» **ACTION ITEM**
Your answer must consist of every line from the data below that includes the word "have".

══════

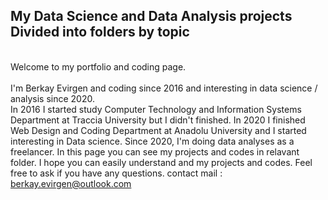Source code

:## My Data Science and Data Analysis projects Divided into folders by topic
<br/>Welcome to my portfolio and coding page.<br/>
<br/>I'm Berkay Evirgen and coding since 2016 and interesting in data science / analysis since 2020.<br/>
In 2016 I started study Computer Technology and Information Systems Department at Traccia University but I didn't finished.
In 2020 I finished Web Design and Coding Department at Anadolu University and I started interesting in Data science.
Since 2020, I'm doing data analyses as a freelancer.
In this page you can see my projects and codes in relavant folder.
I hope you can easily understand and my projects and codes.
Feel free to ask if you have any questions.
contact mail : berkay.evirgen@outlook.com

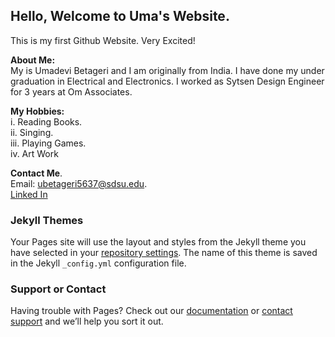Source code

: ## Hello, Welcome to Uma's Website.  

This is my first Github Website. Very Excited! 

**About Me:**   
My is Umadevi Betageri and I am originally from India. I have done my under graduation in Electrical and Electronics. I worked as Sytsen Design Engineer for 3 years at Om Associates. 

**My Hobbies:**   
  i. Reading Books.    
  ii. Singing.   
  iii. Playing Games.    
  iv. Art Work

**Contact Me**.   
Email: ubetageri5637@sdsu.edu.   
[Linked In](https://www.linkedin.com/in/umadevi-betageri-74bb64b0)


### Jekyll Themes

Your Pages site will use the layout and styles from the Jekyll theme you have selected in your [repository settings](https://github.com/Umadevi65B/Umadevi65B.github.io/settings/pages). The name of this theme is saved in the Jekyll `_config.yml` configuration file.

### Support or Contact

Having trouble with Pages? Check out our [documentation](https://docs.github.com/categories/github-pages-basics/) or [contact support](https://support.github.com/contact) and we’ll help you sort it out.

══════

» **EXERCISE OUTPUT**
Feel free to ask if you have any questions.
My is Umadevi Betageri and I am originally from India. I have done my under graduation in Electrical and Electronics. I worked as Sytsen Design Engineer for 3 years at Om Associates. 
Your Pages site will use the layout and styles from the Jekyll theme you have selected in your [repository settings](https://github.com/Umadevi65B/Umadevi65B.github.io/settings/pages). The name of this theme is saved in the Jekyll `_config.yml` configuration file.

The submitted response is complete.